PARIGI
Furto al Louvre, ecco come sono stati scovati i due sospetti ladri. Ma ancora nessuna traccia dei gioielli
La refurtiva probabilmente è in mano agli altri due componenti della banda ancora ricercati: gli arrestati sotto torchio affinché confessino i loro nomi
Ladri specializzati in gioielli, quindi schedati: è stato il Dna a tradire i due trentenni che, una settimana dopo il clamoroso colpo al Louvre, sono stati arrestati mentre stavano per lasciare la Francia. Identificati ormai da giorni, erano pedinati dalla polizia, costretta ad intervenire uscendo alla scoperto soltanto ieri sera, quando uno dei due - un franco-algerino - stava per imbarcarsi sull'ultimo volo di Air Algérie, delle 20.40, diretto ad Algeri. Subito dopo, altri agenti sono stati spediti ad arrestare il complice, coetaneo e abitante nello stesso quartiere di banlieue a nord di Parigi, Aubervilliers.
La notizia, che si è riusciti a tenere riservata soltanto per qualche ora, ha certamente suonato l’allarme per l’altra metà della banda, di cui non si hanno ancora notizie. E che probabilmente ha con sé la refurtiva, i preziosi 8 gioielli della Corona francese rubati dalla Galleria di Apollo al primo piano del museo parigino, il più grande del mondo.
Ad incastrare i due trentenni, sono state immagini delle telecamere di sorveglianza, tracce di telefonate, ma soprattutto i 150 prelievi con tracce di Dna lasciate sugli oggetti che la banda avrebbe voluto portare via o bruciare ma che è stata costretta ad abbandonare nella fuga. Non soltanto la preziosa corona di Maria-Eugenia, imperatrice dei francesi e moglie di Napoleone III, un diadema di valore incommensurabile con incastonate migliaia di diamanti e smeraldi. Ma anche oggetti molto più banali, due fresatrici, una fiamma ossidrica, benzina, guanti, un walkie-talkie, un gilet giallo, una coperta e un casco da motociclista.
L’incrocio di informazioni contenute nei Dna presenti su questi oggetti, con quelli contenuti nei file delle persone schedate, ha consentito all’esercito di 100 inquirenti lanciato sulle loro tracce di identificarli in poche ore.

I due sospetti, in base alla legge francese, potranno restare in stato di fermo fino a 96 ore, poi essere lasciati in libertà o portati davanti a un giudice per la formalizzazione delle accuse. Sono considerati ladri esperti, specializzati in furti e rapine alle gioiellerie. Risultano però essere degli esecutori di livello, che agiscono solitamente su commissione.
Agli inquirenti, resta da individuare - oltre ai complici - anche la rete criminale che ha commissionato il colpo al Louvre, oltre che recuperare i gioielli il cui valore è stato fissato - dallo stesso museo - in 88 milioni di euro.

«Le mie più vive congratulazioni agli inquirenti che hanno lavorato senza sosta, come avevo loro chiesto, e che hanno sempre avuto la mia completa fiducia», ha scritto su X Laurent Nuñez, ministro dell’Interno francese, subito dopo la divulgazione della notizia del doppio fermo.
«Le indagini - ha aggiunto - devono proseguire nel rispetto del segreto istruttorio sotto l’autorità della giurisdizione della procura di Parigi. Avanti con la stessa determinazione, continuiamo!».

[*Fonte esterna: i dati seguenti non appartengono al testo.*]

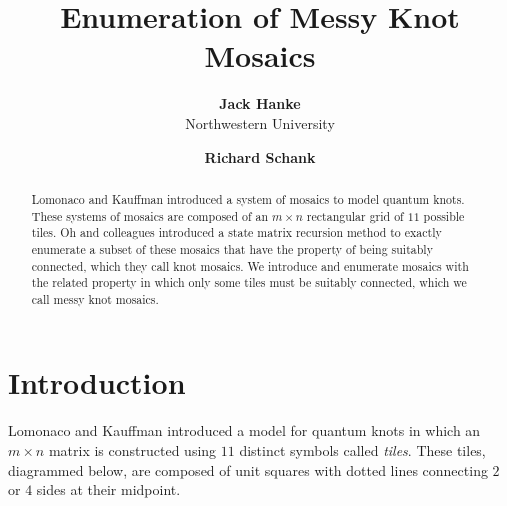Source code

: \documentclass[12pt]{article}
\date{}
\author{
    \textbf{Jack Hanke}\\
    Northwestern University
    \and
    \textbf{Richard Schank}\\
    }
\title{\textbf{Enumeration of Messy Knot Mosaics}}
\theoremstyle{plain}
\theoremstyle{definition}
\theoremstyle{remark}
\theoremstyle{definition}
\newcommand{\cell}[4]{ \draw[thick] ( #1 , #2 ) rectangle ( #3 , #4 );}
\newcommand{\cellA}[4]{\draw[red, thick, densely dotted] ( #1 + 0.5 , #2 ) arc(0:90:{0.5}); \draw[thick] ( #1 , #2 ) rectangle ( #3 , #4 );}
\newcommand{\cellB}[4]{\draw[red, thick, densely dotted] ( #1 + 1 , #2 + 0.5 ) arc(90:180:{0.5}); \draw[thick] ( #1 , #2 ) rectangle ( #3 , #4 );}
\newcommand{\cellC}[4]{\draw[red, thick, densely dotted] ( #1 + 0.5, #2 + 1 ) arc(180:270:{0.5}); \draw[thick] ( #1 , #2 ) rectangle ( #3 , #4 );}
\newcommand{\cellD}[4]{\draw[red, thick, densely dotted] ( #1 , #2 + 0.5 ) arc(-90:0:{0.5}); \draw[thick] ( #1 , #2 ) rectangle ( #3 , #4 );}
\newcommand{\cellE}[4]{\draw[red, thick, densely dotted] (#3, #4 * 0.5 + #2 * 0.5) -- (#1, #4 * 0.5 + #2 * 0.5); \draw[thick] ( #1 , #2 ) rectangle ( #3 , #4 );}
\newcommand{\cellF}[4]{\draw[red, thick, densely dotted] (#3 * 0.5 + #1 * 0.5 , #2) -- (#3 * 0.5 + #1 * 0.5 , #4); \draw[thick] ( #1 , #2 ) rectangle ( #3 , #4 );}
\newcommand{\cellG}[4]{\draw[red, thick, densely dotted] ( #1 + 0.5 , #2 ) arc(0:90:{0.5}); \draw[red, thick, densely dotted] ( #1 + 0.5, #2 + 1 ) arc(180:270:{0.5}); \draw[thick] ( #1 , #2 ) rectangle ( #3 , #4 );}
\newcommand{\cellH}[4]{\draw[red, thick, densely dotted] ( #1 , #2 + 0.5 ) arc(-90:0:{0.5}); \draw[red, thick, densely dotted] ( #1 + 1 , #2 + 0.5 ) arc(90:180:{0.5}); \draw[thick] ( #1 , #2 ) rectangle ( #3 , #4 );}
\newcommand{\cellI}[4]{\draw[red, thick, densely dotted] (#3 * 0.5 + #1 * 0.5 , #2) -- (#3 * 0.5 + #1 * 0.5 , #4); \node[shape=circle,draw=none,fill=white, inner sep=3pt,minimum size=5pt] (A) at ( #1 + 0.5 , #2 + 0.5 ) {}; \draw[red, thick, densely dotted] (#3, #4 * 0.5 + #2 * 0.5) -- (#1, #4 * 0.5 + #2 * 0.5); \draw[thick] ( #1 , #2 ) rectangle ( #3 , #4 );}
\newcommand{\cellJ}[4]{\draw[red, thick, densely dotted] (#3, #4 * 0.5 + #2 * 0.5) -- (#1, #4 * 0.5 + #2 * 0.5); \node[shape=circle,draw=none,fill=white, inner sep=3pt,minimum size=5pt] (A) at ( #1 + 0.5 , #2 + 0.5 ) {}; \draw[thick] ( #1 , #2 ) rectangle ( #3 , #4 ); \draw[red, thick, densely dotted] (#3 * 0.5 + #1 * 0.5 , #2) -- (#3 * 0.5 + #1 * 0.5 , #4);}
\newcommand{\lablnode}[3]{\node[shape=circle,draw=none,fill=none, inner sep=0pt,minimum size=5pt] (A) at ( #1 , #2 ) {#3};}
\begin{document}
\maketitle

\begin{center}

    \begin{abstract}
        Lomonaco and Kauffman introduced a system of mosaics to model quantum knots. These systems of mosaics are composed of an $m \times n$ rectangular grid of $11$ possible tiles. Oh and colleagues introduced a state matrix recursion method to exactly enumerate a subset of these mosaics that have the property of being suitably connected, which they call knot mosaics. We introduce and enumerate mosaics with the related property in which only some tiles must be suitably connected, which we call messy knot mosaics.
    \end{abstract}

\end{center}

\section{Introduction}

Lomonaco and Kauffman \cite{Lomonaco08} introduced a model for quantum knots in which an $m \times n$ matrix is constructed using $11$ distinct symbols called \textit{tiles}. These tiles, diagrammed below, are composed of unit squares with dotted lines connecting $2$ or $4$ sides at their midpoint.

\begin{center}
\end{center}
\end{document}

Gli interrogatori ai quali vengono sottoposti i due fermati in queste ore puntano innanzitutto a far loro confessare il nome dei due complici, che hanno fatto perdere le loro tracce.

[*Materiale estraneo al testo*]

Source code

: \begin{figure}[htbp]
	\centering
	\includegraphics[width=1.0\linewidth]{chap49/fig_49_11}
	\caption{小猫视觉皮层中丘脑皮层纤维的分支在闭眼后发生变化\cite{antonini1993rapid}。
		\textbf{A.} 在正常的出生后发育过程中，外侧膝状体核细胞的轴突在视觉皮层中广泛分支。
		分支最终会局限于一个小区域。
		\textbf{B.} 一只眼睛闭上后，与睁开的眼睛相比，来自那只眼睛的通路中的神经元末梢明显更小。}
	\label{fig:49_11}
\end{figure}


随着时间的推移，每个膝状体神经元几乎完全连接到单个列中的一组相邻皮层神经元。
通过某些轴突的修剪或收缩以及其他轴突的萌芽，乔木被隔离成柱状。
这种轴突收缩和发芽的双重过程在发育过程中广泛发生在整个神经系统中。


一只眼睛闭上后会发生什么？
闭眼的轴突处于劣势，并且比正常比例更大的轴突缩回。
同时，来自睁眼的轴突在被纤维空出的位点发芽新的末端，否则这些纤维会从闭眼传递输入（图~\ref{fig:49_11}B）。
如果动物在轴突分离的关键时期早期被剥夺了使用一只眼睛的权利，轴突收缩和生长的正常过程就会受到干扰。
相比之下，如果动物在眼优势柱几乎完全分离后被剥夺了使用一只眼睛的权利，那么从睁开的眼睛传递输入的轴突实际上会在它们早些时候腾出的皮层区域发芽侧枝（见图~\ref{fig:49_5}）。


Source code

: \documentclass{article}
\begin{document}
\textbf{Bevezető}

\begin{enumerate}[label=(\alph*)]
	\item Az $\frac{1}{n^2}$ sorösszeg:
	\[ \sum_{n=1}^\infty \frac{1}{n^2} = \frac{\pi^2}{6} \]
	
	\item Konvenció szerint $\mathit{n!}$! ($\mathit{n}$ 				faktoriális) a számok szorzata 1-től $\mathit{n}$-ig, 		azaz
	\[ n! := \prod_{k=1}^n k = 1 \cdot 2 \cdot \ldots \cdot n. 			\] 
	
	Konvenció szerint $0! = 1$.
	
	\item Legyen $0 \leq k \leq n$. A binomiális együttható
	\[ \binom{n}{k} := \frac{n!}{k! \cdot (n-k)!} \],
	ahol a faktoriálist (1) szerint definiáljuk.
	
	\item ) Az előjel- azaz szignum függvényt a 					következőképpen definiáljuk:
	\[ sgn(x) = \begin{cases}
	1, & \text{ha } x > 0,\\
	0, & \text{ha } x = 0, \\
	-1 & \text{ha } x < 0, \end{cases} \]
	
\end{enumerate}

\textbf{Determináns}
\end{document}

Dopo gli appena 7-8 minuti necessari a salire con il montacarichi fino al primo piano del museo, fronte Senna, i ladri sono riusciti a fuggire ma erano già consci che gli allarmi del museo avevano messo sulle loro tracce i guardiani e la polizia. Per questo motivo, pressati dal tempo, non sono riusciti ad incendiare - come era loro intenzione vista la gran quantità di carburante lasciato in terra - tutti gli oggetti che non potevano portar via a bordo dei due potenti scooter predisposti per la fuga. Hanno tentato di dar fuoco anche al montacarichi, senza successo. Questo ha consentito agli inquirenti di appurare in poche ore che si trattava di uno strumento rubato in banlieue qualche giorno prima ad un lavoratore del settore edile che lo aveva messo in vendita ed era stato picchiato e derubato.